Except the first and third Jazz Festival, Josic Lorbek Pepi appeared at over 50 different jazz festivals throughout Yugoslavia: Beograd, Novi Sad, Radenci, Valjevo… as well as East Germany, West Germany, Hungary, Russia… After the first conductor, Stevan Radostavljević, had passed away, Pepi became the conductor of the RTV Dance Orchestra. He shared the position with the exceptional Budapest musician and trumpet player Rudolf Tomišić, his friend, who had contributed anthological solos to Pepi’s compositions: ‘Festivalska Balada’ and ‘Kontem 73’. During the 1980s, Pepi composed and recorded with the Novi Sad Big Band anthological numbers as well: In memorium, Zoranova igra, Neoplanta Blues, Ujvideki Bop, Panonia Exspress, etc. – compositions that marked that period and the sound of the legendary Radio Television Novi Sad Dance Orchestra.

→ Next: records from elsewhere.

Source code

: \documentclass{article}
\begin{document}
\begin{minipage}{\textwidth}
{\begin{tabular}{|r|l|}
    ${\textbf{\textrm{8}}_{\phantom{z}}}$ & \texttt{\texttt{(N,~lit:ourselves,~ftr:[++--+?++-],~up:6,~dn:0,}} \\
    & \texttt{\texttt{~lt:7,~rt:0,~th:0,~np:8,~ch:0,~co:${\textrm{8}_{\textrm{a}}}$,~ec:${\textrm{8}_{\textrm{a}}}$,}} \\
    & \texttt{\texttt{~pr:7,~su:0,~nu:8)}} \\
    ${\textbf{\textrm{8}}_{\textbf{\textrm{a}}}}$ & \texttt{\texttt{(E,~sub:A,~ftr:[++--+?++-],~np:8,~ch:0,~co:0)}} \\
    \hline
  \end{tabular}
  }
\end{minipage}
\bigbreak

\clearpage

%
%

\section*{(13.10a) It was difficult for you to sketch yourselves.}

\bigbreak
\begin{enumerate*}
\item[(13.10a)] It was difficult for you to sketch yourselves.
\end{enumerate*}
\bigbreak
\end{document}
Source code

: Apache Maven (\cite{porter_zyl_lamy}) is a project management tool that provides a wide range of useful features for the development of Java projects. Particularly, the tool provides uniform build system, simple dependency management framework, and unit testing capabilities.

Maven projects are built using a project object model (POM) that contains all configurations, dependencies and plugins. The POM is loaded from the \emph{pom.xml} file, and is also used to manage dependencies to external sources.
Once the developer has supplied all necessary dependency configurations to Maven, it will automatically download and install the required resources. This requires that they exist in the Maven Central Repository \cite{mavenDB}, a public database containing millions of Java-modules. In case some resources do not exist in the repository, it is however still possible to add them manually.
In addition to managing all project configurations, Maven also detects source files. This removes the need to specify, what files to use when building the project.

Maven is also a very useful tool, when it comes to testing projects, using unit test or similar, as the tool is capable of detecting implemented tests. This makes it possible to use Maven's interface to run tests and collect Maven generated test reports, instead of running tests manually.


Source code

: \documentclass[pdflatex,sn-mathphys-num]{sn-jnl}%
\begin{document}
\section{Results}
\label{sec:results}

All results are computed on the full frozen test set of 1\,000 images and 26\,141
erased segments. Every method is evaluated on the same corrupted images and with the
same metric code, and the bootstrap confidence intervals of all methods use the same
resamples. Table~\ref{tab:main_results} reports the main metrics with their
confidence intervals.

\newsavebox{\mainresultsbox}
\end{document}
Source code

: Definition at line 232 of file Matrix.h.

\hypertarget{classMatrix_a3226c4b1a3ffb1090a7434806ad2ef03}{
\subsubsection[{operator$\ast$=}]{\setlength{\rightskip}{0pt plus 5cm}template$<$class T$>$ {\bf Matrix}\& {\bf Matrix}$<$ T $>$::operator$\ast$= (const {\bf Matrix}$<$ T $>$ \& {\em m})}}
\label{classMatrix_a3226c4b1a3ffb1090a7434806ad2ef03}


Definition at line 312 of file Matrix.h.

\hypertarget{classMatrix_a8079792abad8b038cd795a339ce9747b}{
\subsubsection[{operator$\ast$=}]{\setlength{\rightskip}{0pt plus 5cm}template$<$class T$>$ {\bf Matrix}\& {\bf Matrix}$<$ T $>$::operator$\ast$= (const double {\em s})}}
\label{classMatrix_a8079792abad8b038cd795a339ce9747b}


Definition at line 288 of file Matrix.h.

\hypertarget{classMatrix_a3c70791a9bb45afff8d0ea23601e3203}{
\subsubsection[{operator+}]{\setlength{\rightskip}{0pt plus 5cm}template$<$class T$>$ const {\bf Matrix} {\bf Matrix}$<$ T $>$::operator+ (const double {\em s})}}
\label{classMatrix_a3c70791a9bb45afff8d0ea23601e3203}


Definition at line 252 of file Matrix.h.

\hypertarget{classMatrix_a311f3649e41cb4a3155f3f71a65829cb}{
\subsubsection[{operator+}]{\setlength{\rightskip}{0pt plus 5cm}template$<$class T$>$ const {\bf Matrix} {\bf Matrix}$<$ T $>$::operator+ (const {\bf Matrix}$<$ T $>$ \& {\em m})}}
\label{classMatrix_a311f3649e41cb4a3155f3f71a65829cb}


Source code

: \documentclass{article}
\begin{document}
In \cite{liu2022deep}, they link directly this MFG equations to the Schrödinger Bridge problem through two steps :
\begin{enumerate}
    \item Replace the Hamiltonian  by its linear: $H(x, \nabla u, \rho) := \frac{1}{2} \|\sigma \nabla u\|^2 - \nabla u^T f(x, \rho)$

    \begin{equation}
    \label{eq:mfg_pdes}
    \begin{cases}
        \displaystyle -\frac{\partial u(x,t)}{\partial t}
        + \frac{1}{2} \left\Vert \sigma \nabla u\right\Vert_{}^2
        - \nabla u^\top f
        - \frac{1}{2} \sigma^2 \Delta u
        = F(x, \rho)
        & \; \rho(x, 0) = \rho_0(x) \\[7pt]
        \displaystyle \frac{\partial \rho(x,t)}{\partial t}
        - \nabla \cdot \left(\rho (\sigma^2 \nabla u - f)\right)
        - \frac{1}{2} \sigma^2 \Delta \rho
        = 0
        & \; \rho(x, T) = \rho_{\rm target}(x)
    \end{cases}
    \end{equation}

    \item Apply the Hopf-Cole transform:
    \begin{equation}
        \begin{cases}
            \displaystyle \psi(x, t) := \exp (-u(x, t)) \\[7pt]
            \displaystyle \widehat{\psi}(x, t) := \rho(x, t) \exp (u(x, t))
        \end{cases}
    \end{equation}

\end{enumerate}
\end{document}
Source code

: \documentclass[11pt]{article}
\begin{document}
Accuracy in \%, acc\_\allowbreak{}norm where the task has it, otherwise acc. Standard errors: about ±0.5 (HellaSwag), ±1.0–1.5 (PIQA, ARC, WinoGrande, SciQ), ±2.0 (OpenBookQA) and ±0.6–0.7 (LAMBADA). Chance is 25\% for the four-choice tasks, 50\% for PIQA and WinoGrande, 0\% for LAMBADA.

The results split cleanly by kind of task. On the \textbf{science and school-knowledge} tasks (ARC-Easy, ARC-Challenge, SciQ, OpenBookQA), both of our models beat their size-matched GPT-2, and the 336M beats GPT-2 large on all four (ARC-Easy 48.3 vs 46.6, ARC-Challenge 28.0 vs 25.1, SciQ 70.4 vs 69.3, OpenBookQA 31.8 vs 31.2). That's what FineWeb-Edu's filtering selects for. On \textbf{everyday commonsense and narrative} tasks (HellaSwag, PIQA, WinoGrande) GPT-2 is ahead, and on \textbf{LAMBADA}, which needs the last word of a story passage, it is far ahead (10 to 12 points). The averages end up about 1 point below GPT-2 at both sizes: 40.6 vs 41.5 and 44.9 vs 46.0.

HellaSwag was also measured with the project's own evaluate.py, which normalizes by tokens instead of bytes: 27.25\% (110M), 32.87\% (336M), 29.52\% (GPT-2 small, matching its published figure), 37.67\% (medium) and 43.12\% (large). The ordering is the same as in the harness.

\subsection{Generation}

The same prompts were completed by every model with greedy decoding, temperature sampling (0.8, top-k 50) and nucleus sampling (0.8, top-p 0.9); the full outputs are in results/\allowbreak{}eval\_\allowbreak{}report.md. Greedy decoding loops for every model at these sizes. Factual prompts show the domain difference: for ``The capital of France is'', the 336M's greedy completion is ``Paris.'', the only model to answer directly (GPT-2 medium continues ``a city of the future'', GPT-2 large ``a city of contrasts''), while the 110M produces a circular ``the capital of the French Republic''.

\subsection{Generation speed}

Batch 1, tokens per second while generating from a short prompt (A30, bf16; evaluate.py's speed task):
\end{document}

In 1990 Pepi celebrated the 40th anniversary of his engagement in art in Studio M, where his guests were jazz singer Leena Conquest from New York, Lazar Tošić, the Belgrade Big Band drummer, Miša Blam, the legendary double bass player from Belgrade, and jazz singer Dragana Kecojević, Pepi’s student and the first in the series of young singers who he had worked with throughout the 1990s (Julija Boroš, Jana Kubička…). Several years later, in 1993, Pepi had to retire, and the RTV Novi Sad Dance Orchestra was soon disbanded. Whether the orchestra was disbanded or cancelled by a political decision is not so important, but this meant the disappearance of an institution that had enjoyed the reputation of higher importance and renown in the world than many other institutions that still exist and operate in Novi Sad. Disappointed, personally hurt by this fact, Pepi chose to still live and work in the world of jazz, so he went on to form, with Josim Kovač – Kiki, ‘All Stars Band’ quintet, sometimes sextet, where a number of Novi Sad musicians played. The first line-up was: Mira Čavić, singer, Josip Kovač Kiki, tenor saxophone and flute, Josip Bodor, bass guitar, Slobodan Živković, drums, Fedor Marjanski, guitar and Josip Lorbek Pepi, piano. They appeared in a number of Novi Sad clubs, which was, at that time, the centre of club gigs and jazz in Serbia, as well as some jazz festivals, until the tragic death of Josip Kovač – Kiki in 2002. After that, Pepi gradually retired from the world of music and dedicated his time to his grandsons Lazar and Ognjen. He appeared at the Novi Sad Jazz Festival for the last time in 2008, when he was featured in the Aleksandar Dujin Orchestra with several of his compositions. On that occasion Vitomir Simurdić, a member of the Festival Council, as well as the perennial music editor of Radio Novi Sad, publically read an official thank-you letter to Pepi for almost sixty years of his artistic engagement and the great music and jazz legacy he had left behind. Most of Josip’s compositions and recordings with big band are kept in the Radio Television Novi Sad archive as a huge cultural treasure of Novi Sad and Serbia.

He died on 24th July 2010, around midnight, after a serious illness, surrounded by his wife and sons.